10-12 ghost peppers, seeded and chopped
1 (15.5 ounce) can sliced peaches in heavy syrup
1/2 cup dark molasses
1/2 cup yellow mustard
1/2 cup light brown sugar
1 ½ cup distilled white vinegar
2 tablespoons salt
2 tablespoons paprika
1 tablespoon black pepper
1 tablespoon ground cumin
1/2 teaspoon ground coriander
1/2 teaspoon ground ginger
1/2 teaspoon ground allspice

Directions:
Place the peppers, peaches, molasses, mustard, brown sugar, and vinegar into the container of a food processor or blender. Measure in the salt, paprika, pepper, cumin, coriander, ginger and allspice. Blend until liquefied. Pour into clean jars, and refrigerate overnight before using.

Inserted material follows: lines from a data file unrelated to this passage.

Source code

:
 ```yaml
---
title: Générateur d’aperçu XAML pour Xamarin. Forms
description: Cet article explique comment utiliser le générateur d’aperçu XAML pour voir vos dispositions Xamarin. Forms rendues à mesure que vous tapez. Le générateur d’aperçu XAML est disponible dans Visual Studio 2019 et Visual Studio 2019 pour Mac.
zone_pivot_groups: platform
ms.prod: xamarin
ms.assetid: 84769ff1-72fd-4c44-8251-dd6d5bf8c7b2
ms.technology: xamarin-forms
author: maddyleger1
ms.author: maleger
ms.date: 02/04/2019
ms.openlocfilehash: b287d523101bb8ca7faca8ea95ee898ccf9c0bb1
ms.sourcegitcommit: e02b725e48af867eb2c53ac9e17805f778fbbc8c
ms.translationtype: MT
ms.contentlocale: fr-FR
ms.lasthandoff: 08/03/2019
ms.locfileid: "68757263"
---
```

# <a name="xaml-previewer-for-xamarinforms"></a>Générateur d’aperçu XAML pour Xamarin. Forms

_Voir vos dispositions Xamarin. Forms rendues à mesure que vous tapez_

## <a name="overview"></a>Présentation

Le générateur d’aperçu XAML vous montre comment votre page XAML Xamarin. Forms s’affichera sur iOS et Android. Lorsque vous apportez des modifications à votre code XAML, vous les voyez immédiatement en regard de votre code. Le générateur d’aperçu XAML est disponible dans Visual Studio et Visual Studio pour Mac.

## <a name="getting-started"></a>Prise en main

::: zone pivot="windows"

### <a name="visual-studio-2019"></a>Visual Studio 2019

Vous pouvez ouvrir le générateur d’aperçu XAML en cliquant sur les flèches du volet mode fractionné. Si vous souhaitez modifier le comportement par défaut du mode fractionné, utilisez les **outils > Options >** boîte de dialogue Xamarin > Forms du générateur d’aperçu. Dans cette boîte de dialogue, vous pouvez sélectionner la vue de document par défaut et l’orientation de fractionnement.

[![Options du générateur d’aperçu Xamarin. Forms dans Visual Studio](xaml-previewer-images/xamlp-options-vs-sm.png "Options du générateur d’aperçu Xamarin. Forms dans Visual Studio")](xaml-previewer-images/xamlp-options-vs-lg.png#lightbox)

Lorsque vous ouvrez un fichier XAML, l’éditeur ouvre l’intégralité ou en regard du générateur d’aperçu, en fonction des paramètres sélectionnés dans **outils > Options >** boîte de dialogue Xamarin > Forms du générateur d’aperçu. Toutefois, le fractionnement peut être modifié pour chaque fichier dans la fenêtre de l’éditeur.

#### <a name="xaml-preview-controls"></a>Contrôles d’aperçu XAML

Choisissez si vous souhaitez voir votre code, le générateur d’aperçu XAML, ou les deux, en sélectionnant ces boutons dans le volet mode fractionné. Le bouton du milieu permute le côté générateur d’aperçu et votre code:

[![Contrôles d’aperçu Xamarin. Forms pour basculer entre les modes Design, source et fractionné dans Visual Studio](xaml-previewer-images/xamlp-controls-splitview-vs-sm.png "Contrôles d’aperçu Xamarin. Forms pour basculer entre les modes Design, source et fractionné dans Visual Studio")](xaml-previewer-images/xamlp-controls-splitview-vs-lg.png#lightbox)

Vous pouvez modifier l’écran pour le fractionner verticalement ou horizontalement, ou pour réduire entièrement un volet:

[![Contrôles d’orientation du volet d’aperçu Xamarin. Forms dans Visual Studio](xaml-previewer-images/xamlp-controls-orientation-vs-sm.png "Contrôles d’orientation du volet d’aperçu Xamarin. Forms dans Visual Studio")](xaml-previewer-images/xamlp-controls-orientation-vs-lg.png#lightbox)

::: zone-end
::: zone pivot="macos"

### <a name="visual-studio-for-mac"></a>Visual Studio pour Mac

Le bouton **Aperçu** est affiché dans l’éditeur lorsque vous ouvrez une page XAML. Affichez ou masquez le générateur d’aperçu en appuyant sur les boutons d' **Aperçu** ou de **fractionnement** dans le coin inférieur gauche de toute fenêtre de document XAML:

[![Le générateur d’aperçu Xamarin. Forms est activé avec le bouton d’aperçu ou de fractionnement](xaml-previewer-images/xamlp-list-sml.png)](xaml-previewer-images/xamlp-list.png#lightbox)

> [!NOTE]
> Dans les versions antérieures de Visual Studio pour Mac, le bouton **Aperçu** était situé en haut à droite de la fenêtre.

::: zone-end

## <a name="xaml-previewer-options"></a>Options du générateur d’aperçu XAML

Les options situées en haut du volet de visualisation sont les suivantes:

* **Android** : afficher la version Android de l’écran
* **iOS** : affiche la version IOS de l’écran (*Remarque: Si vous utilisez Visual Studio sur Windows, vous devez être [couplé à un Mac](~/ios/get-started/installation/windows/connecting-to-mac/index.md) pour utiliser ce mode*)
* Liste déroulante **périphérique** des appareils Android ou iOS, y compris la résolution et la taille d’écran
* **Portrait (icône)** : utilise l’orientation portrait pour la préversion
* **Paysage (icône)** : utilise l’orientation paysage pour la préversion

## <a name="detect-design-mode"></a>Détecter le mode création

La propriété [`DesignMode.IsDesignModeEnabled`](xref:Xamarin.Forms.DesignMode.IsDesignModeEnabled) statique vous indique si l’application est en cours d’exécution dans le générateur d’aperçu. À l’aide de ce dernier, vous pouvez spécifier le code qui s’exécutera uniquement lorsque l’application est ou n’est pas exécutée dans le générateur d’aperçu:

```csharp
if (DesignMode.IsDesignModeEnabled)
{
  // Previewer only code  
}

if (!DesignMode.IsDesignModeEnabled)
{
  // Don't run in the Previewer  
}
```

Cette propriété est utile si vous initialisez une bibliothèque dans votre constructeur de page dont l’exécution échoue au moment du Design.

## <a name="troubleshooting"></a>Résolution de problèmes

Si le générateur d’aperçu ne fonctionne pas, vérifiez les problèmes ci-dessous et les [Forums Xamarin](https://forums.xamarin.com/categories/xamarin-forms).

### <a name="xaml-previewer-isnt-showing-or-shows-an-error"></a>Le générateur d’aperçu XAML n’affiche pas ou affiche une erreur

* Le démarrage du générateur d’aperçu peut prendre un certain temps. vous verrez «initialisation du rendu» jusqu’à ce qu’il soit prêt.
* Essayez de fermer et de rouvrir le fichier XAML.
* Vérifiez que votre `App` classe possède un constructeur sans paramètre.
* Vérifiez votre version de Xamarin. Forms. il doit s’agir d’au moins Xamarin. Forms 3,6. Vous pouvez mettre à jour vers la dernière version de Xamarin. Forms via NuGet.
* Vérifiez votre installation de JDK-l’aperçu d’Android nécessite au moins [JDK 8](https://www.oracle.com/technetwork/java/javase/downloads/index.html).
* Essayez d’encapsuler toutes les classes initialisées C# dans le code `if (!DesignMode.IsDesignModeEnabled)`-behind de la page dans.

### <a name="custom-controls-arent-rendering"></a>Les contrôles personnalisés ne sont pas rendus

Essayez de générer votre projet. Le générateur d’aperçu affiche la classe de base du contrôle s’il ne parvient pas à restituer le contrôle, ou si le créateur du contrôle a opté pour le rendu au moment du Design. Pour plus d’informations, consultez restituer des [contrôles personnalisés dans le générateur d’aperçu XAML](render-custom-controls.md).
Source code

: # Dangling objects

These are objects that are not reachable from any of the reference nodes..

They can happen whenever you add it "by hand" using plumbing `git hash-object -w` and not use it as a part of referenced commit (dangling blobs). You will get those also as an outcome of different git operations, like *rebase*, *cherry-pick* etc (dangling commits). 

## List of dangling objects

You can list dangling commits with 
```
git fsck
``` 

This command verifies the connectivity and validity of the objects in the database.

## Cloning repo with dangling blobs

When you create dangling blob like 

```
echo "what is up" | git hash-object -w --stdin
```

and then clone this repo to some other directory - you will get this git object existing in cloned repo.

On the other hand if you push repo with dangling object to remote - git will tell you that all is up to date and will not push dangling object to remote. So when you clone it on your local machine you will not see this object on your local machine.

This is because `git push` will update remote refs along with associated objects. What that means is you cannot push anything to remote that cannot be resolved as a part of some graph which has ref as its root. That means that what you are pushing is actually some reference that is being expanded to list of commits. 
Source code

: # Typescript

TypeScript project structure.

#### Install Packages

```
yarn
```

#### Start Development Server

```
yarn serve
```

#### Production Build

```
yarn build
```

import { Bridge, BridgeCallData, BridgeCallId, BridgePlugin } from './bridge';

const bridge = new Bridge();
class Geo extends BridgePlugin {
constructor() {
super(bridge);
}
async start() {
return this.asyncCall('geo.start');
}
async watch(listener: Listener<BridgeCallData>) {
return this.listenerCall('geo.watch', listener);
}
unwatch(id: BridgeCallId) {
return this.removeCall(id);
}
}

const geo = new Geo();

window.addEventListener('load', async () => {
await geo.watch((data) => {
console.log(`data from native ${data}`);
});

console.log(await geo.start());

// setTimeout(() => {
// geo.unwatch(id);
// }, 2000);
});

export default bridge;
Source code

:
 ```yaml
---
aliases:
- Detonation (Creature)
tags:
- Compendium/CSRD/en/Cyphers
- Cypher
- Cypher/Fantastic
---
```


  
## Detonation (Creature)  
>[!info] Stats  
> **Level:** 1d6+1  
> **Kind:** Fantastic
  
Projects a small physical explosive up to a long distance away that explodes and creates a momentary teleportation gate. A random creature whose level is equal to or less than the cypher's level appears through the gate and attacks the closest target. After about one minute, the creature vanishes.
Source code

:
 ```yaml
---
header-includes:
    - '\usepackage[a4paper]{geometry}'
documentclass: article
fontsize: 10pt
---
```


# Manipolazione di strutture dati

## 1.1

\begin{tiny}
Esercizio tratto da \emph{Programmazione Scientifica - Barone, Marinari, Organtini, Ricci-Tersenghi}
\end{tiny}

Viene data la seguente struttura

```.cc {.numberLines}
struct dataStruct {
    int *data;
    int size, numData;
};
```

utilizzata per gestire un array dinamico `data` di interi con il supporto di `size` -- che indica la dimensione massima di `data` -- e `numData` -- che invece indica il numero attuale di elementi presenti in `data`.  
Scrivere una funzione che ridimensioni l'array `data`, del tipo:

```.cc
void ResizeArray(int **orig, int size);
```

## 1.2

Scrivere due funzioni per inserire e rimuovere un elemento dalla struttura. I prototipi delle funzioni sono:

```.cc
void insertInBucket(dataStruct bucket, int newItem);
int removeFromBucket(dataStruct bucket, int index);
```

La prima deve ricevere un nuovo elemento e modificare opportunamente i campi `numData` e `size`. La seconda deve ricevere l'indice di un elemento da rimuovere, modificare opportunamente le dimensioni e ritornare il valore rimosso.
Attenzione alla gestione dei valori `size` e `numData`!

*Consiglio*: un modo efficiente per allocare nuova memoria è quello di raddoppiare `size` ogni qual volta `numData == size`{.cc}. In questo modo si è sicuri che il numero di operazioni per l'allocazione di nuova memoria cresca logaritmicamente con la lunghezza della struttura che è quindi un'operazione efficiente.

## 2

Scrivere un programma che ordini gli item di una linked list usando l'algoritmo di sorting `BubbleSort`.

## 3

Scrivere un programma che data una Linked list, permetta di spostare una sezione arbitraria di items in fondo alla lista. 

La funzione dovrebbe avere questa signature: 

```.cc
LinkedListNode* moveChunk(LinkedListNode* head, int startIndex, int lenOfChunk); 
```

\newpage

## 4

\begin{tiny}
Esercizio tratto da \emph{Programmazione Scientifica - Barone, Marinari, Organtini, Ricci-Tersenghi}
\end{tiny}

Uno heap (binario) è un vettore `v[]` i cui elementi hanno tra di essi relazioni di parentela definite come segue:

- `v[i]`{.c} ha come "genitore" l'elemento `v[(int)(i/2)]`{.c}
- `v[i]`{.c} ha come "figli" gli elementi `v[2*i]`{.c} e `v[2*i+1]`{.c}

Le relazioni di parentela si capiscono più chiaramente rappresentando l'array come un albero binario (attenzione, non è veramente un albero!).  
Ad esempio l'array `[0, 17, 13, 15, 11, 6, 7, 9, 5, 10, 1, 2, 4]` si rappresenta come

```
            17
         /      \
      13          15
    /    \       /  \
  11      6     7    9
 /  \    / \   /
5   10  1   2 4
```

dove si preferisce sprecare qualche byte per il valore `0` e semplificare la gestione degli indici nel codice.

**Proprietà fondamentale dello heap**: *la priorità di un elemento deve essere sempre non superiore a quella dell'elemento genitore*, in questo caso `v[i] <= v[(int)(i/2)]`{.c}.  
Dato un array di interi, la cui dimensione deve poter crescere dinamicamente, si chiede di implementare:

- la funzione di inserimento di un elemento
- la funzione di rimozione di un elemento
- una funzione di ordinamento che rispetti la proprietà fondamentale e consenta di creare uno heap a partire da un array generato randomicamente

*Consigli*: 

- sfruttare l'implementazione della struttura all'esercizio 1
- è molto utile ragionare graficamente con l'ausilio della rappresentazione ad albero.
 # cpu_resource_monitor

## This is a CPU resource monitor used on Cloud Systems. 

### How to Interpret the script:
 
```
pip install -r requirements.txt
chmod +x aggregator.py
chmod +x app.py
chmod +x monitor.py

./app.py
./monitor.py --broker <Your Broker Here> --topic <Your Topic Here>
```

(I had to warm mine to get the sugar to dissolve and blend correctly)


----------



## wdbrand (May 24, 2007)

Rick, that looks good minus the red hot peppers. I can't handle them. On a scale from sweet peppers, where do you go in terms of heat? Like what is the least hot pepper when you move up from sweet peppers. I'd like to try that, but with only a little bite. Maybe should make a batch using only a little red pepper. Whatcha think?


----------



## WNCRick (Sep 24, 2007)

wdbrand said:


> Rick, that looks good minus the red hot peppers. I can't handle them. On a scale from sweet peppers, where do you go in terms of heat? Like what is the least hot pepper when you move up from sweet peppers. I'd like to try that, but with only a little bite. Maybe should make a batch using only a little red pepper. Whatcha think?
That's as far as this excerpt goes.